Work request ::
Please go line by line and repeat the data below exactly, with no images.

----- Entries shown

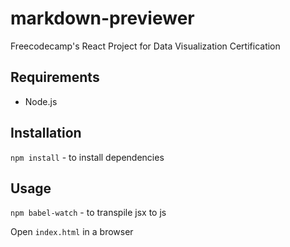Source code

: # markdown-previewer
Freecodecamp's React Project for Data Visualization Certification

## Requirements
- Node.js

## Installation
`npm install` - to install dependencies

## Usage
`npm babel-watch` - to transpile jsx to js

Open `index.html` in a browser
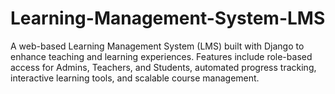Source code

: # Learning-Management-System-LMS
A web-based Learning Management System (LMS) built with Django to enhance teaching and learning experiences. Features include role-based access for Admins, Teachers, and Students, automated progress tracking, interactive learning tools, and scalable course management.
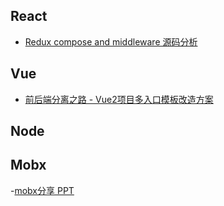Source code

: ## React
- [Redux compose and middleware 源码分析](https://github.com/asd0102433/redux-learn/issues/1)

## Vue
- [前后端分离之路 - Vue2项目多入口模板改造方案](http://thunf.me/2017/02/17/20170217-grace-vue-boilerplate/)


## Node

## Mobx
-[mobx分享 PPT](https://ckinmind.github.io/mobx-share/#/p0)

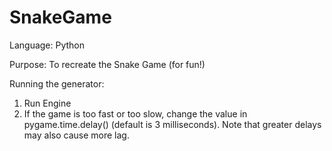 # SnakeGame
Language: Python

Purpose: To recreate the Snake Game (for fun!)

Running the generator: 
1. Run Engine 
2. If the game is too fast or too slow, change the value in pygame.time.delay() (default is 3 milliseconds). Note that greater delays may also cause more lag. 
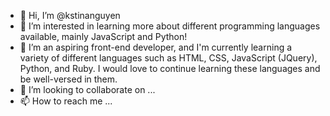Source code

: - 👋 Hi, I’m @kstinanguyen
- 👀 I’m interested in learning more about different programming languages available, mainly JavaScript and Python! 
- 🌱 I’m an aspiring front-end developer, and I'm currently learning a variety of different languages such as HTML, CSS, JavaScript (JQuery), Python, and Ruby. I would love to continue learning these languages and be well-versed in them.
- 💞️ I’m looking to collaborate on ...
- 📫 How to reach me ...

<!---
kstinanguyen/kstinanguyen is a ✨ special ✨ repository because its `README.md` (this file) appears on your GitHub profile.
You can click the Preview link to take a look at your changes.
--->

----------

Result of the exercise ::
Source code

: # markdown-previewer
Freecodecamp's React Project for Data Visualization Certification

## Requirements
- Node.js

## Installation
`npm install` - to install dependencies

## Usage
`npm babel-watch` - to transpile jsx to js

Open `index.html` in a browser
Source code

: # Learning-Management-System-LMS
A web-based Learning Management System (LMS) built with Django to enhance teaching and learning experiences. Features include role-based access for Admins, Teachers, and Students, automated progress tracking, interactive learning tools, and scalable course management.
Source code

: ## React
- [Redux compose and middleware 源码分析](https://github.com/asd0102433/redux-learn/issues/1)

## Vue
- [前后端分离之路 - Vue2项目多入口模板改造方案](http://thunf.me/2017/02/17/20170217-grace-vue-boilerplate/)


## Node

## Mobx
-[mobx分享 PPT](https://ckinmind.github.io/mobx-share/#/p0)

 # SnakeGame
Language: Python

Purpose: To recreate the Snake Game (for fun!)

Running the generator: 
1. Run Engine 
2. If the game is too fast or too slow, change the value in pygame.time.delay() (default is 3 milliseconds). Note that greater delays may also cause more lag. 
Source code

: - 👋 Hi, I’m @kstinanguyen
- 👀 I’m interested in learning more about different programming languages available, mainly JavaScript and Python! 
- 🌱 I’m an aspiring front-end developer, and I'm currently learning a variety of different languages such as HTML, CSS, JavaScript (JQuery), Python, and Ruby. I would love to continue learning these languages and be well-versed in them.
- 💞️ I’m looking to collaborate on ...
- 📫 How to reach me ...

<!---
kstinanguyen/kstinanguyen is a ✨ special ✨ repository because its `README.md` (this file) appears on your GitHub profile.
You can click the Preview link to take a look at your changes.
--->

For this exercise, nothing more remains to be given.